[Document images with source code]
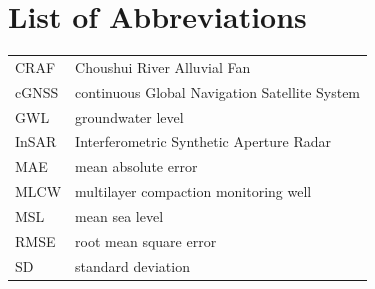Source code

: \section*{List of Abbreviations}

\noindent
\begin{tabularx}{\textwidth}{@{}lX@{}}
  CRAF  & Choushui River Alluvial Fan \\
  cGNSS & continuous Global Navigation Satellite System \\
  GWL   & groundwater level \\
  InSAR & Interferometric Synthetic Aperture Radar \\
  MAE   & mean absolute error \\
  MLCW  & multilayer compaction monitoring well \\
  MSL   & mean sea level \\
  RMSE  & root mean square error \\
  SD    & standard deviation \\
\end{tabularx}
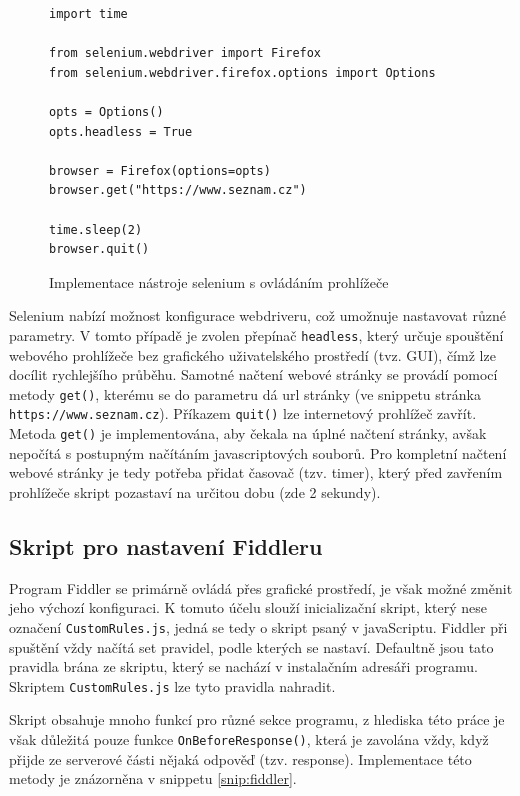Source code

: \documentclass[thesis=M,czech,hidelinks]{FITthesis}[2013/05/06]
\begin{document}
\begin{figure}[h]               
\begin{verbatim}
import time

from selenium.webdriver import Firefox
from selenium.webdriver.firefox.options import Options

opts = Options()
opts.headless = True

browser = Firefox(options=opts)
browser.get("https://www.seznam.cz")

time.sleep(2)
browser.quit()
\end{verbatim}      
\caption{Implementace nástroje selenium s ovládáním prohlížeče}
\label{snip:selenium}
\end{figure}
Selenium nabízí možnost konfigurace webdriveru, což umožnuje nastavovat různé parametry. V tomto případě je zvolen přepínač \texttt{headless}, který určuje spouštění webového prohlížeče bez grafického uživatelského prostředí (tvz. GUI), čímž lze docílit rychlejšího průběhu. Samotné načtení webové stránky se provádí pomocí metody \texttt{get()}, kterému se do parametru dá url stránky (ve snippetu stránka \texttt{https://www.seznam.cz}). Příkazem \texttt{quit()} lze internetový prohlížeč zavřít. Metoda \texttt{get()} je implementována, aby čekala na úplné načtení stránky, avšak nepočítá s postupným načítáním javascriptových souborů. Pro kompletní načtení webové stránky je tedy potřeba přidat časovač (tzv. timer), který před zavřením prohlížeče skript pozastaví na určitou dobu (zde 2 sekundy).




\subsection{Skript pro nastavení Fiddleru}\label{sec:fiddler_setup}
Program Fiddler se primárně ovládá přes grafické prostředí, je však možné změnit jeho výchozí konfiguraci. K tomuto účelu slouží inicializační skript, který nese označení \texttt{CustomRules.js}, jedná se tedy o skript psaný v javaScriptu. Fiddler při spuštění vždy načítá set pravidel, podle kterých se nastaví. Defaultně jsou tato pravidla brána ze skriptu, který se nachází v instalačním adresáři programu. Skriptem \texttt{CustomRules.js} lze tyto pravidla nahradit.

Skript obsahuje mnoho funkcí pro různé sekce programu, z hlediska této práce je však důležitá pouze funkce \texttt{OnBeforeResponse()}, která je zavolána vždy, když přijde ze serverové části nějaká odpověď (tzv. response). Implementace této metody je znázorněna v snippetu \ref{snip:fiddler}.
\end{document}
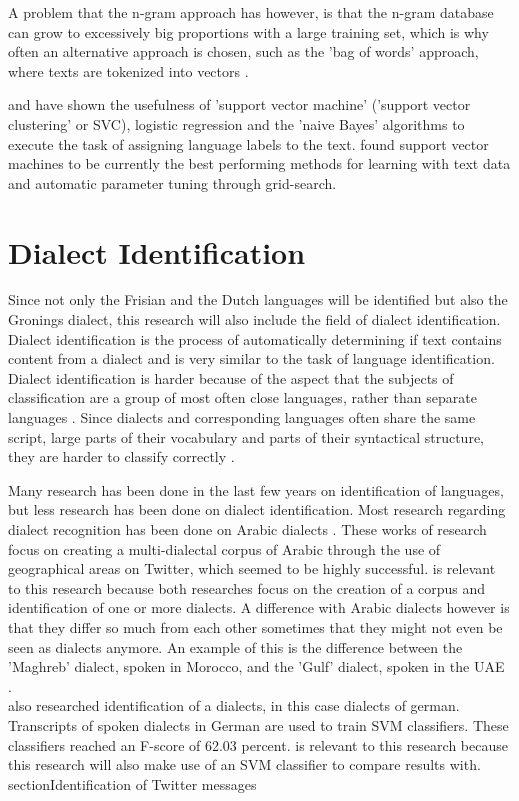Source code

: \documentclass[
10pt, %
a4paper, %
oneside, %
headinclude,footinclude, %
] {book}%
\begin{document}
A problem that the n-gram approach has however, is that the n-gram database can grow to excessively big proportions with a large training set, which is why often an alternative approach is chosen, such as the 'bag of words' approach, where texts are tokenized into vectors \citep{scott}.

\citet{joachims} and \citet{silva} have shown the usefulness of 'support vector machine' ('support vector clustering' or SVC), logistic regression and the 'naive Bayes' algorithms to execute the task of assigning language labels to the text. \citet{joachims} found support vector machines to be currently the best performing methods for learning with text data and automatic parameter tuning through grid-search. 


\section{Dialect Identification}

Since not only the Frisian and the Dutch languages will be identified but also the Gronings dialect, this research will also include the field of dialect identification.  Dialect identification is the process of automatically determining if text contains content from a dialect and is very similar to the task of language identification. Dialect identification is harder because of the aspect that the subjects of classification are a group of most often close languages, rather than separate languages \citep{zaidan}. Since dialects and corresponding languages often share the same script, large parts of their vocabulary and parts of their syntactical structure, they are harder to classify correctly \citep{zaidan}.

Many research has been done in the last few years on identification of languages, but less research has been done on dialect identification. Most research regarding dialect recognition has been done on Arabic dialects\citet{arabic1} \citep{arabic2}. These works of research focus on creating a multi-dialectal corpus of Arabic through the use of geographical areas on Twitter, which seemed to be highly successful. \citet{arabic1} is relevant to this research because both researches focus on the creation of a corpus and identification of one or more dialects.
A difference with Arabic dialects however is that they differ so much from each other sometimes that they might not even be seen as dialects anymore. An example of this is the difference between the 'Maghreb' dialect, spoken in Morocco, and the 'Gulf' dialect, spoken in the UAE \citep{arabic1}. \\
 \citet{ciobanu-etal-2018-german} also researched identification of a dialects, in this case dialects of german.  Transcripts of spoken dialects in German are used to train SVM classifiers. These classifiers reached an F-score of 62.03 percent. \citet{ciobanu-etal-2018-german} is relevant to this research because this research will also make use of an SVM classifier to compare results with. \\section{Identification of Twitter messages}
\end{document}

### Exercise directions
Your answer is the exact run of lines above from the one with "standard deviation \\" through the one with "Program Fiddler se", both ends included, minus any picture.

### Output of the exercise
  SD    & standard deviation \\
\end{tabularx}
Source code

: \documentclass[thesis=M,czech,hidelinks]{FITthesis}[2013/05/06]
\begin{document}
\begin{figure}[h]               
\begin{verbatim}
import time

from selenium.webdriver import Firefox
from selenium.webdriver.firefox.options import Options

opts = Options()
opts.headless = True

browser = Firefox(options=opts)
browser.get("https://www.seznam.cz")

time.sleep(2)
browser.quit()
\end{verbatim}      
\caption{Implementace nástroje selenium s ovládáním prohlížeče}
\label{snip:selenium}
\end{figure}
Selenium nabízí možnost konfigurace webdriveru, což umožnuje nastavovat různé parametry. V tomto případě je zvolen přepínač \texttt{headless}, který určuje spouštění webového prohlížeče bez grafického uživatelského prostředí (tvz. GUI), čímž lze docílit rychlejšího průběhu. Samotné načtení webové stránky se provádí pomocí metody \texttt{get()}, kterému se do parametru dá url stránky (ve snippetu stránka \texttt{https://www.seznam.cz}). Příkazem \texttt{quit()} lze internetový prohlížeč zavřít. Metoda \texttt{get()} je implementována, aby čekala na úplné načtení stránky, avšak nepočítá s postupným načítáním javascriptových souborů. Pro kompletní načtení webové stránky je tedy potřeba přidat časovač (tzv. timer), který před zavřením prohlížeče skript pozastaví na určitou dobu (zde 2 sekundy).




\subsection{Skript pro nastavení Fiddleru}\label{sec:fiddler_setup}
Program Fiddler se primárně ovládá přes grafické prostředí, je však možné změnit jeho výchozí konfiguraci. K tomuto účelu slouží inicializační skript, který nese označení \texttt{CustomRules.js}, jedná se tedy o skript psaný v javaScriptu. Fiddler při spuštění vždy načítá set pravidel, podle kterých se nastaví. Defaultně jsou tato pravidla brána ze skriptu, který se nachází v instalačním adresáři programu. Skriptem \texttt{CustomRules.js} lze tyto pravidla nahradit.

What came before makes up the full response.